What was the reason we went there again? WMDS? No wait, that didn't work. To topple a brutal regime and liberate people who have been denied human rights? Yeah, that's it, that's the ticket. Wait -doesn't that make us humanitarian do-gooders though? No?

Wait -I think I get it now: you're only a "humanitarian do-gooder" if you criticize those who humiliate, torture, or murder in the name of "liberation"? No? Oh, I see because then you couldn't condemn the murder of Nick Berg. SO what is it?
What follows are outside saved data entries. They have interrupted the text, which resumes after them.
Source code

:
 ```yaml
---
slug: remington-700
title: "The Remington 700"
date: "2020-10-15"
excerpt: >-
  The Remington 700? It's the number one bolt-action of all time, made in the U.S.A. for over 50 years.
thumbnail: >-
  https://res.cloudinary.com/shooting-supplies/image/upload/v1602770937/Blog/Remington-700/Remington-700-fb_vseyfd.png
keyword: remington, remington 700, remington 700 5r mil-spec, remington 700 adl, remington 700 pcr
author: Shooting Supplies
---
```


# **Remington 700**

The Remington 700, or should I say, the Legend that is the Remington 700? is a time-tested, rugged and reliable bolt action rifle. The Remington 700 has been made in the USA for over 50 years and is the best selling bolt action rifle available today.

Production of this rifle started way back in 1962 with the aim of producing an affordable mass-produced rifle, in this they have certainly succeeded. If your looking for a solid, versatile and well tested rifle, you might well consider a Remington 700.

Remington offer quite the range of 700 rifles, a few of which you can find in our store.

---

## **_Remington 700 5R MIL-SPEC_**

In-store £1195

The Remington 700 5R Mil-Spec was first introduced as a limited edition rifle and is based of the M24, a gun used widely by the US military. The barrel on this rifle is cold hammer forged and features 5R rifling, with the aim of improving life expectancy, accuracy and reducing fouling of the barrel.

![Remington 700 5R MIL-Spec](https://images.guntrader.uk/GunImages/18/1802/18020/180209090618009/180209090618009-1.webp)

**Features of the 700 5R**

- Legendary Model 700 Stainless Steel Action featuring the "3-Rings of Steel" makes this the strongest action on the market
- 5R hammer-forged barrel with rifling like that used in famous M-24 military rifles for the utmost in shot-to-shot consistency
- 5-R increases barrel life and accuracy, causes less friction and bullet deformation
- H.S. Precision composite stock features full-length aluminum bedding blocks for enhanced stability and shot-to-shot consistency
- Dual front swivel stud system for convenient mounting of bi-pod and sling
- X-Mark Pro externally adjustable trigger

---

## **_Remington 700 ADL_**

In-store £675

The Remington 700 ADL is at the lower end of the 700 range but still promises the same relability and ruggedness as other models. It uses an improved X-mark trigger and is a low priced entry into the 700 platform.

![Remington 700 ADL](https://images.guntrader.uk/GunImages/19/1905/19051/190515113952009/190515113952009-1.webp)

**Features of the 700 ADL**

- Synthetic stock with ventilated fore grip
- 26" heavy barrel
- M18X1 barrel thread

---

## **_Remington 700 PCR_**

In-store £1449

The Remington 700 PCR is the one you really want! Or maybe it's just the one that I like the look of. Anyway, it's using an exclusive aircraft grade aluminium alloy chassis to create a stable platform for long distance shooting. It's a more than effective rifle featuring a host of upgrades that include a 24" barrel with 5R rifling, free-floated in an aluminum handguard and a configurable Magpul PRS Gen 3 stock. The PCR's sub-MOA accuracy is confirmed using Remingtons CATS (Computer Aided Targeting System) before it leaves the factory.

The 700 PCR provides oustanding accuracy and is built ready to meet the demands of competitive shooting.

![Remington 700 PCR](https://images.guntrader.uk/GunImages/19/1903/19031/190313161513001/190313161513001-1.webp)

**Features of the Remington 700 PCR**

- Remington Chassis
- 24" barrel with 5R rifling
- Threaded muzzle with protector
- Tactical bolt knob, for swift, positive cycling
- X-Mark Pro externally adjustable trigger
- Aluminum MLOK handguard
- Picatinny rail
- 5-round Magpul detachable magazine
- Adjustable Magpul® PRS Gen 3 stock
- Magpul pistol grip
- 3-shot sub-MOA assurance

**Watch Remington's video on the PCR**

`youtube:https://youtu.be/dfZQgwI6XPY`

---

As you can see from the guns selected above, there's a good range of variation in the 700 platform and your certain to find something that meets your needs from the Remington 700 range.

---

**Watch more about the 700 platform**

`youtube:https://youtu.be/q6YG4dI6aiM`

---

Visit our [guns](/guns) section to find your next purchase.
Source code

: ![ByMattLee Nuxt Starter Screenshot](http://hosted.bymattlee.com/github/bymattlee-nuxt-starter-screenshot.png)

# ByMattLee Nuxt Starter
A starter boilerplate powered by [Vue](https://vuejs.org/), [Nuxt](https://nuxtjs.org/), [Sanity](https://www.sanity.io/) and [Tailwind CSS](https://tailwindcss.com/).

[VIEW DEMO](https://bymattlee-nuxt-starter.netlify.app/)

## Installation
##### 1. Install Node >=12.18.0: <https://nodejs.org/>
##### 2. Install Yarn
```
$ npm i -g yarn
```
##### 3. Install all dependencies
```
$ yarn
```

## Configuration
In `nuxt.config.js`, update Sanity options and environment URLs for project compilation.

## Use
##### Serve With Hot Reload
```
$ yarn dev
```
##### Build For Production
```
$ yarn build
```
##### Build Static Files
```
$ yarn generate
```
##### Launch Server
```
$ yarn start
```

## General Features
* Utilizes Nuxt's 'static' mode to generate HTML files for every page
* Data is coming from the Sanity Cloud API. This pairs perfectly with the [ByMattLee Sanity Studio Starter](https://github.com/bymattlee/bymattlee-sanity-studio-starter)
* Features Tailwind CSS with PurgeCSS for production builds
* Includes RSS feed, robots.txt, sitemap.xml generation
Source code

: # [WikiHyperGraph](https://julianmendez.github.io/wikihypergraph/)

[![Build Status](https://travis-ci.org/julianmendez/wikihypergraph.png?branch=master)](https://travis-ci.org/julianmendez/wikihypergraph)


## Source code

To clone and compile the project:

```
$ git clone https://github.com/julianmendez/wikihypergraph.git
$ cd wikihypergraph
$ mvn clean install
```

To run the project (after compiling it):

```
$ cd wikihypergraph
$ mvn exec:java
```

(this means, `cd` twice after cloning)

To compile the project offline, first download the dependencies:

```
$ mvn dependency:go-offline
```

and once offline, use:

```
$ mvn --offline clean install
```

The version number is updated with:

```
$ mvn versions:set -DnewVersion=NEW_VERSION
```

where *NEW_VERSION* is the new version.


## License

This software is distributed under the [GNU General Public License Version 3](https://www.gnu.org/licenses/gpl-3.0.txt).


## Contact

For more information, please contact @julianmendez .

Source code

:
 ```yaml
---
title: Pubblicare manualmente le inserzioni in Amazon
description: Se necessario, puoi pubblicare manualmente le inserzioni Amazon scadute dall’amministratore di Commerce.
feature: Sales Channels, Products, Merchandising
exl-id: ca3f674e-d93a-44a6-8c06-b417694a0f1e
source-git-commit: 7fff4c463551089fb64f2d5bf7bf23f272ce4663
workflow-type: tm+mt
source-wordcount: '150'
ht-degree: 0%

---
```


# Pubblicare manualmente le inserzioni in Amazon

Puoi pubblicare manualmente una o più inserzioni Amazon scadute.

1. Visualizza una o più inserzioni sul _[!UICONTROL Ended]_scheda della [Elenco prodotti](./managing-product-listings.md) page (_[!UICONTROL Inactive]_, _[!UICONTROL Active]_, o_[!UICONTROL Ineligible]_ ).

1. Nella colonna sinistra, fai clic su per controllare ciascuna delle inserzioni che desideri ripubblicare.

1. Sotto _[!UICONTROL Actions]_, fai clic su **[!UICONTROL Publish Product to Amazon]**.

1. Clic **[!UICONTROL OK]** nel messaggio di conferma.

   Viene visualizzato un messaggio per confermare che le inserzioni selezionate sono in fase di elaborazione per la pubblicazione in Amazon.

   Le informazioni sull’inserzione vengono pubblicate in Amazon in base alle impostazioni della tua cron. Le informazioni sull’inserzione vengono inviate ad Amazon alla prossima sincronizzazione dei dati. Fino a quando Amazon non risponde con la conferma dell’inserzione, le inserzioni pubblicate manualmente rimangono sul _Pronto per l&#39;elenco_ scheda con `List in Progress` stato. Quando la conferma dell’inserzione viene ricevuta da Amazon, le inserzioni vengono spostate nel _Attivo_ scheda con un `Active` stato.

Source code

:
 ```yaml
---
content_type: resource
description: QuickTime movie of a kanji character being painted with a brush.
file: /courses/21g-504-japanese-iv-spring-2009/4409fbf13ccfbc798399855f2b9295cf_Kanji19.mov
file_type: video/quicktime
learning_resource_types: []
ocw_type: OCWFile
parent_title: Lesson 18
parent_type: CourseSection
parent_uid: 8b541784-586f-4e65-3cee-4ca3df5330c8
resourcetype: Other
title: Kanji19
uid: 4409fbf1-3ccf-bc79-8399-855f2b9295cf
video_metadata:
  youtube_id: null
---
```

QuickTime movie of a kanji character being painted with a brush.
GOT IT! You're only a "humanitarian do-gooder" if you criticize when WE torture and you're not a Republican. Right?

Moral relativism is the refuge of the ethically challenged.

In that vein:

I'm getting really tired of those in the right using the murder of Nick Berg as justification for the torture of prisoners in Iraq. I stupidly watched the unedited video of the killing after following a link that was posted on a Yahoo message board.

I can't begin to tell you how sick it left me. You hear of the crime on the news and hear the word "beheading" and conjure pictures of the guillotine or some "clean" act where a person's head is swiftly cut off with a scimitar or something. (forgive this detail - I feel it's important to impart the true nature of the act) This was a slow and difficult sawing off with a large kitchen-sized knife. I still feel dirty for having witnessed it. I wont link to it - if you really want to you can find it. But be forewarned, you can't see something like this and remain the same person.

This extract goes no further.